## About this exercise
Write out all of the data exactly as it appears.

(Beginning of Material for this exercise)

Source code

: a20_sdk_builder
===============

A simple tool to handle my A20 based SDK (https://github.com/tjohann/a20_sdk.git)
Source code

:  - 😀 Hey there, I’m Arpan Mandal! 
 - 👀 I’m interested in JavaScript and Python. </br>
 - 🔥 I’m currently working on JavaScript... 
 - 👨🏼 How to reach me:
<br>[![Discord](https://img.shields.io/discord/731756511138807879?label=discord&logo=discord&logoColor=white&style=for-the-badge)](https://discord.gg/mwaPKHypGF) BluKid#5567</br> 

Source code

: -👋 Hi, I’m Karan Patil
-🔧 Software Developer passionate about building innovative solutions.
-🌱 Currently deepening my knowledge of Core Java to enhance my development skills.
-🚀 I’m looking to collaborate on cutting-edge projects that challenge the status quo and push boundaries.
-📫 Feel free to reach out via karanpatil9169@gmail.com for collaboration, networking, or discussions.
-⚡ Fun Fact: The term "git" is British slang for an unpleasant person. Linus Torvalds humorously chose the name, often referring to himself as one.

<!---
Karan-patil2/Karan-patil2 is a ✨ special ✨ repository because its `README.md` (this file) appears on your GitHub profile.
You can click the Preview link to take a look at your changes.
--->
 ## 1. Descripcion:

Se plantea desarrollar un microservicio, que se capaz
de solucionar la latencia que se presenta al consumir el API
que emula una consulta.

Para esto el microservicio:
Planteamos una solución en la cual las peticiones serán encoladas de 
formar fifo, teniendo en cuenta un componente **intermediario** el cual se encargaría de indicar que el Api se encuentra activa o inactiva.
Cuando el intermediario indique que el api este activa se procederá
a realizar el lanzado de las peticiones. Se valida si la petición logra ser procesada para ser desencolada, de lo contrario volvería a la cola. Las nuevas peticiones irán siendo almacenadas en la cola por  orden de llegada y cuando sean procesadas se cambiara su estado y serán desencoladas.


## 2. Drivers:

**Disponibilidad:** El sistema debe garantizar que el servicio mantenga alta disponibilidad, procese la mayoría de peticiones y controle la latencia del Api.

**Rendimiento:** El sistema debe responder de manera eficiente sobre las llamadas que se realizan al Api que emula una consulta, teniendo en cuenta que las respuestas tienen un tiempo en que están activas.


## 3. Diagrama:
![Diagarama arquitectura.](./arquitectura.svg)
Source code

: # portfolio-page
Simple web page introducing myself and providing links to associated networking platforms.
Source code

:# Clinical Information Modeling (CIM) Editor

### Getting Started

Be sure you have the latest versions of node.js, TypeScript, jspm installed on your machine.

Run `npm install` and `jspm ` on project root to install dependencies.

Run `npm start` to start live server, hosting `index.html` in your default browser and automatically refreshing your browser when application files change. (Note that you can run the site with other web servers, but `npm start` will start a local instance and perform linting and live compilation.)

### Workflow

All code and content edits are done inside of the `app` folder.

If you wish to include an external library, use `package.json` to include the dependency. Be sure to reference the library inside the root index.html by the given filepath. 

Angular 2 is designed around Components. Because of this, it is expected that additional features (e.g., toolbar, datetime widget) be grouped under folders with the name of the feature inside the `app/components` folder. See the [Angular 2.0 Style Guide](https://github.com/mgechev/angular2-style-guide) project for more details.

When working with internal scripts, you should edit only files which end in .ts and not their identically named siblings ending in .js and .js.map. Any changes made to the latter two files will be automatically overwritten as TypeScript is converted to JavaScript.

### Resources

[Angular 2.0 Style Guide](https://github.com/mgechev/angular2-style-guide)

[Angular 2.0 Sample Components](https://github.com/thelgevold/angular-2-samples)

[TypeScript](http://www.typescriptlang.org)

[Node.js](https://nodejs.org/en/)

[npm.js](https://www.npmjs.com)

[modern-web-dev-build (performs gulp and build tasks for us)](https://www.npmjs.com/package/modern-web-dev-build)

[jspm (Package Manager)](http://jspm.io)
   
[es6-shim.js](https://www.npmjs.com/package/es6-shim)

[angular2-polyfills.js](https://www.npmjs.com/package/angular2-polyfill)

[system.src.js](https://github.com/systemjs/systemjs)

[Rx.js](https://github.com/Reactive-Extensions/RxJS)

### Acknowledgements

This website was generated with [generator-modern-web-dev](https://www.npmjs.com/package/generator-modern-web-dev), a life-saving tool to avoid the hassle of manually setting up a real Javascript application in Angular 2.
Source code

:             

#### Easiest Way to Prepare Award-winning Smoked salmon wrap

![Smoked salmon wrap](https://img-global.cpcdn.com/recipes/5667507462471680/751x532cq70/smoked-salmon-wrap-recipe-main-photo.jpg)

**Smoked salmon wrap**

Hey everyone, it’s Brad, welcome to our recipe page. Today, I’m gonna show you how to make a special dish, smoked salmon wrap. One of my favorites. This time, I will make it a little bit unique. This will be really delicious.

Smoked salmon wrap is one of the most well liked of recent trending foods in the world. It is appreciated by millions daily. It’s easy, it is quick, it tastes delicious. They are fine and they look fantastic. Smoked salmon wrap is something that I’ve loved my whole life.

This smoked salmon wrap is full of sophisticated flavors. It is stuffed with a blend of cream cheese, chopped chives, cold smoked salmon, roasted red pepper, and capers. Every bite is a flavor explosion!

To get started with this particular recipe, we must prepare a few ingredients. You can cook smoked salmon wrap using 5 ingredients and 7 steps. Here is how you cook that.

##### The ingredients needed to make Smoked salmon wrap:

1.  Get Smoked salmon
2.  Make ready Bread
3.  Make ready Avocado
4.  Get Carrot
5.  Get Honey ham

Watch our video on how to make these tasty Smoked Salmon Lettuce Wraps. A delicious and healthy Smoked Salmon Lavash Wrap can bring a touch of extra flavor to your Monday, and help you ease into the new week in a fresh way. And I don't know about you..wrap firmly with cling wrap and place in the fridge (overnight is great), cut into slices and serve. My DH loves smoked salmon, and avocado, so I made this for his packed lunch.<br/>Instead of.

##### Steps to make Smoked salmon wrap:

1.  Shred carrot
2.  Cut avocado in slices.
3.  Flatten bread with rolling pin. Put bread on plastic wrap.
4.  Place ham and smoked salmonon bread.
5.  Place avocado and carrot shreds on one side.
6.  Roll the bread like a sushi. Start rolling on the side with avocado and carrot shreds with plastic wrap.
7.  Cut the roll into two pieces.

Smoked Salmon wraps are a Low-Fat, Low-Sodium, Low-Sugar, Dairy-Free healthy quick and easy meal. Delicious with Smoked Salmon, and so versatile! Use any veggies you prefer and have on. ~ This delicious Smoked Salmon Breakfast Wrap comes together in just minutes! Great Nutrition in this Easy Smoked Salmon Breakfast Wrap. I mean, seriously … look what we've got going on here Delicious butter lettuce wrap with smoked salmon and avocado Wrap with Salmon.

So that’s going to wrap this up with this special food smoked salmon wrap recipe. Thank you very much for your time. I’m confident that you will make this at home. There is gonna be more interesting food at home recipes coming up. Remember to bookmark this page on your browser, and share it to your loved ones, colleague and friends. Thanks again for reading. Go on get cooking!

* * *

(End of Material for this exercise)

## Exercise answer
Source code

: a20_sdk_builder
===============

A simple tool to handle my A20 based SDK (https://github.com/tjohann/a20_sdk.git)
Source code

:  - 😀 Hey there, I’m Arpan Mandal! 
 - 👀 I’m interested in JavaScript and Python. </br>
 - 🔥 I’m currently working on JavaScript... 
 - 👨🏼 How to reach me:
<br>[![Discord](https://img.shields.io/discord/731756511138807879?label=discord&logo=discord&logoColor=white&style=for-the-badge)](https://discord.gg/mwaPKHypGF) BluKid#5567</br> 

Source code

: -👋 Hi, I’m Karan Patil
-🔧 Software Developer passionate about building innovative solutions.
-🌱 Currently deepening my knowledge of Core Java to enhance my development skills.
-🚀 I’m looking to collaborate on cutting-edge projects that challenge the status quo and push boundaries.
-📫 Feel free to reach out via karanpatil9169@gmail.com for collaboration, networking, or discussions.
-⚡ Fun Fact: The term "git" is British slang for an unpleasant person. Linus Torvalds humorously chose the name, often referring to himself as one.

<!---
Karan-patil2/Karan-patil2 is a ✨ special ✨ repository because its `README.md` (this file) appears on your GitHub profile.
You can click the Preview link to take a look at your changes.
--->
 ## 1. Descripcion:

Se plantea desarrollar un microservicio, que se capaz
de solucionar la latencia que se presenta al consumir el API
que emula una consulta.

Para esto el microservicio:
Planteamos una solución en la cual las peticiones serán encoladas de 
formar fifo, teniendo en cuenta un componente **intermediario** el cual se encargaría de indicar que el Api se encuentra activa o inactiva.
Cuando el intermediario indique que el api este activa se procederá
a realizar el lanzado de las peticiones. Se valida si la petición logra ser procesada para ser desencolada, de lo contrario volvería a la cola. Las nuevas peticiones irán siendo almacenadas en la cola por  orden de llegada y cuando sean procesadas se cambiara su estado y serán desencoladas.


## 2. Drivers:

**Disponibilidad:** El sistema debe garantizar que el servicio mantenga alta disponibilidad, procese la mayoría de peticiones y controle la latencia del Api.

**Rendimiento:** El sistema debe responder de manera eficiente sobre las llamadas que se realizan al Api que emula una consulta, teniendo en cuenta que las respuestas tienen un tiempo en que están activas.


## 3. Diagrama:
![Diagarama arquitectura.](./arquitectura.svg)
Source code

: # portfolio-page
Simple web page introducing myself and providing links to associated networking platforms.
Source code

:# Clinical Information Modeling (CIM) Editor

### Getting Started

Be sure you have the latest versions of node.js, TypeScript, jspm installed on your machine.

Run `npm install` and `jspm ` on project root to install dependencies.

Run `npm start` to start live server, hosting `index.html` in your default browser and automatically refreshing your browser when application files change. (Note that you can run the site with other web servers, but `npm start` will start a local instance and perform linting and live compilation.)

### Workflow

All code and content edits are done inside of the `app` folder.

If you wish to include an external library, use `package.json` to include the dependency. Be sure to reference the library inside the root index.html by the given filepath. 

Angular 2 is designed around Components. Because of this, it is expected that additional features (e.g., toolbar, datetime widget) be grouped under folders with the name of the feature inside the `app/components` folder. See the [Angular 2.0 Style Guide](https://github.com/mgechev/angular2-style-guide) project for more details.

When working with internal scripts, you should edit only files which end in .ts and not their identically named siblings ending in .js and .js.map. Any changes made to the latter two files will be automatically overwritten as TypeScript is converted to JavaScript.

### Resources

[Angular 2.0 Style Guide](https://github.com/mgechev/angular2-style-guide)

[Angular 2.0 Sample Components](https://github.com/thelgevold/angular-2-samples)

[TypeScript](http://www.typescriptlang.org)

[Node.js](https://nodejs.org/en/)

[npm.js](https://www.npmjs.com)

[modern-web-dev-build (performs gulp and build tasks for us)](https://www.npmjs.com/package/modern-web-dev-build)

[jspm (Package Manager)](http://jspm.io)
   
[es6-shim.js](https://www.npmjs.com/package/es6-shim)

[angular2-polyfills.js](https://www.npmjs.com/package/angular2-polyfill)

[system.src.js](https://github.com/systemjs/systemjs)

[Rx.js](https://github.com/Reactive-Extensions/RxJS)

### Acknowledgements

This website was generated with [generator-modern-web-dev](https://www.npmjs.com/package/generator-modern-web-dev), a life-saving tool to avoid the hassle of manually setting up a real Javascript application in Angular 2.
Source code

:             

#### Easiest Way to Prepare Award-winning Smoked salmon wrap

![Smoked salmon wrap](https://img-global.cpcdn.com/recipes/5667507462471680/751x532cq70/smoked-salmon-wrap-recipe-main-photo.jpg)

**Smoked salmon wrap**

Hey everyone, it’s Brad, welcome to our recipe page. Today, I’m gonna show you how to make a special dish, smoked salmon wrap. One of my favorites. This time, I will make it a little bit unique. This will be really delicious.

Smoked salmon wrap is one of the most well liked of recent trending foods in the world. It is appreciated by millions daily. It’s easy, it is quick, it tastes delicious. They are fine and they look fantastic. Smoked salmon wrap is something that I’ve loved my whole life.

This smoked salmon wrap is full of sophisticated flavors. It is stuffed with a blend of cream cheese, chopped chives, cold smoked salmon, roasted red pepper, and capers. Every bite is a flavor explosion!

To get started with this particular recipe, we must prepare a few ingredients. You can cook smoked salmon wrap using 5 ingredients and 7 steps. Here is how you cook that.

##### The ingredients needed to make Smoked salmon wrap:

1.  Get Smoked salmon
2.  Make ready Bread
3.  Make ready Avocado
4.  Get Carrot
5.  Get Honey ham

Watch our video on how to make these tasty Smoked Salmon Lettuce Wraps. A delicious and healthy Smoked Salmon Lavash Wrap can bring a touch of extra flavor to your Monday, and help you ease into the new week in a fresh way. And I don't know about you..wrap firmly with cling wrap and place in the fridge (overnight is great), cut into slices and serve. My DH loves smoked salmon, and avocado, so I made this for his packed lunch.<br/>Instead of.

##### Steps to make Smoked salmon wrap:

1.  Shred carrot
2.  Cut avocado in slices.
3.  Flatten bread with rolling pin. Put bread on plastic wrap.
4.  Place ham and smoked salmonon bread.
5.  Place avocado and carrot shreds on one side.
6.  Roll the bread like a sushi. Start rolling on the side with avocado and carrot shreds with plastic wrap.
7.  Cut the roll into two pieces.

Smoked Salmon wraps are a Low-Fat, Low-Sodium, Low-Sugar, Dairy-Free healthy quick and easy meal. Delicious with Smoked Salmon, and so versatile! Use any veggies you prefer and have on. ~ This delicious Smoked Salmon Breakfast Wrap comes together in just minutes! Great Nutrition in this Easy Smoked Salmon Breakfast Wrap. I mean, seriously … look what we've got going on here Delicious butter lettuce wrap with smoked salmon and avocado Wrap with Salmon.

So that’s going to wrap this up with this special food smoked salmon wrap recipe. Thank you very much for your time. I’m confident that you will make this at home. There is gonna be more interesting food at home recipes coming up. Remember to bookmark this page on your browser, and share it to your loved ones, colleague and friends. Thanks again for reading. Go on get cooking!

* * *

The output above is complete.